We’ve already written several times about the danger posed by adding AI to law enforcement incident/arrest reports. There are a lot of obvious problems, ranging from AI misinterpreting what it’s seeing to it adding so much unsupported gibberish it isn’t the time-saver companies like Axon (formerly Taser) claim it will be.

The cost-effectiveness of relying on AI is pretty much beside the point, at least as far as the cops are concerned. This is the wave of the future. Whatever busywork can be pawned off on tireless AI tech will be. It will be up to courts to sort this out, and if a bot can craft “training and expertise” boilerplate, far too many judges will give AI-generated police reports the benefit of the doubt.

The operative theory is that AI will generate factual narratives free of officer bias. The reality is the opposite, for reasons that should always have been apparent. Garbage in, garbage out. When law enforcement controls the inputs, any system — no matter how theoretically advanced — will generate stuff that sounds like the same old cop bullshit.

And it’s not just limited to the boys in blue (who are actually now mostly boys in black bloc/camo) at the local level. The combined forces of the Trump administration’s anti-migrant efforts are asking AI to craft their reports, which has resulted in the expected outcome. The AP caught something in Judge Sara Ellis’s thorough evisceration of Trump’s anti-immigrant forces as they tried to defend the daily constitutional violations they engaged in — many of which directly violated previous court orders from the same judge.

Contained in the 200+ page opinion [PDF] is a small footnote that points to an inanimate co-conspirator to the litany of lies served up by federal law enforcement in defense of its unconstitutional actions:

Tucked in a two-sentence footnote in a voluminous court opinion, a federal judge recently called out immigration agents using artificial intelligence to write use-of-force reports, raising concerns that it could lead to inaccuracies and further erode public confidence in how police have handled the immigration crackdown in the Chicago area and ensuing protests.

U.S. District Judge Sara Ellis wrote the footnote in a 223-page opinion issued last week, noting that the practice of using ChatGPT to write use-of-force reports undermines agents’ credibility and “may explain the inaccuracy of these reports.” She described what she saw in at least one body camera video, writing that an agent asks ChatGPT to compile a narrative for a report after giving the program a brief description and several images.

The judge noted factual discrepancies between the official narrative about those law enforcement responses and what body camera footage showed.

AI is known to generate hallucinations. It will do this more often when specifically asked to do so, as the next sentence of this report makes clear.

But experts say the use of AI to write a report that depends on an officer’s specific perspective without using an officer’s actual experience is the worst possible use of the technology and raises serious concerns about accuracy and privacy.

There’s a huge difference between asking AI to tell you what it sees in a recording and asking it to summarize with parameters that claim the officer was attacked. The first might make it clear no attack took place. The second is just tech-washing a false narrative to protect the officer feeding these inputs to ChatGPT.

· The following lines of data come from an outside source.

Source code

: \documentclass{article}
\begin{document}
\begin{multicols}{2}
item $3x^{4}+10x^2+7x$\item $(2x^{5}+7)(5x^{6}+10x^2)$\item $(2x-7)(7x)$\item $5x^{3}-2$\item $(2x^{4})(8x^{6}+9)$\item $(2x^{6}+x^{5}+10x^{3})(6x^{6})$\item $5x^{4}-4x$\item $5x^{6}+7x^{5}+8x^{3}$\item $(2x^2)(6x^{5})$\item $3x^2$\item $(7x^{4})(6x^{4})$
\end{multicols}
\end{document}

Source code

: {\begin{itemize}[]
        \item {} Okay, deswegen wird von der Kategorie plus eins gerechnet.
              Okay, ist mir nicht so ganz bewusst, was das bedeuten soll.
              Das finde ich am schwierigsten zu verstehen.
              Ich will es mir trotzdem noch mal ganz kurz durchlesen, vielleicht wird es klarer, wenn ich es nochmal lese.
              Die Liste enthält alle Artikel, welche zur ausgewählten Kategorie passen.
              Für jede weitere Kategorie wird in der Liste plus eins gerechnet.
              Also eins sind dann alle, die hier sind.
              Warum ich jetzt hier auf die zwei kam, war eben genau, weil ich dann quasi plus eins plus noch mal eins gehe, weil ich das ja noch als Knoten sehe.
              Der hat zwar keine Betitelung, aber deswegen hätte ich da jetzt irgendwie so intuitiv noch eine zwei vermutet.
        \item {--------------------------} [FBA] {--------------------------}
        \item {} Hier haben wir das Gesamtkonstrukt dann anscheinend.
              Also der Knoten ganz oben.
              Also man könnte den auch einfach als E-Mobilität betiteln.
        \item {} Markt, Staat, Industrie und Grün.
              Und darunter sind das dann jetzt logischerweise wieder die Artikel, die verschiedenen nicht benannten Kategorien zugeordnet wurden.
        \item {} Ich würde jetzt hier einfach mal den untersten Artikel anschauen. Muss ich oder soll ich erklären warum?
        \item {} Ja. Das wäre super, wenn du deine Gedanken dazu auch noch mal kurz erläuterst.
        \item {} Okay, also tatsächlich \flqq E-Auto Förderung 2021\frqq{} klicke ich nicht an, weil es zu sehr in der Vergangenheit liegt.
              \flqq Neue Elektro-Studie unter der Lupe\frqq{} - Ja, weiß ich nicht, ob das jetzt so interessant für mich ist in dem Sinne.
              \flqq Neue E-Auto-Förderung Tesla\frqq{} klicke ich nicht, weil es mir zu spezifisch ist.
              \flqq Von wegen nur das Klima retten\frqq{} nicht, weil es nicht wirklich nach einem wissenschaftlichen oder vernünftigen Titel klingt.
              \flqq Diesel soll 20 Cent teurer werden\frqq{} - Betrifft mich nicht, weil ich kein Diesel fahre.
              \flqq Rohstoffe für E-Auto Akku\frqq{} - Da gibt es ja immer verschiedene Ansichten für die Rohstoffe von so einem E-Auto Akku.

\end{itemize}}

AI — much like any police dog — lives to please. If you tell it what you expect to see, it will do what it can to make sure you see it. Pretending it’s just a neutral party doing a bit of complicated parsing is pure denial. The outcome can be steered by the person handling the request.

While it’s true that most law enforcement officers will write reports that excuse their actions/overreactions, pretending AI can solve this problem does little more than allow officers to spend less time conjuring up excuses for their rights violations. “We can misremember this for you wholesale” shouldn’t be an unofficial selling point for this tech.

And I can guarantee this (nonexistent) standard applies to more than 90% of law enforcement agencies with access to AI-generated report-writing options:

The Department of Homeland Security did not respond to requests for comment, and it was unclear if the agency had guidelines or policies on the use of AI by agents.

“Unclear” means what we all assume it means: there are no guidelines or policies. Those might be enacted at some point in the future following litigation that doesn’t go the government’s way, but for now, it’s safe to assume the government will continue operating without restrictions until forced to do otherwise. And that means people are going to be hallucinated into jail, thanks to AI’s inherent subservience and the willingness of those in power to exploit whatever, whenever until they’ve done so much damage to rights and the public’s trust that it can no longer be ignored.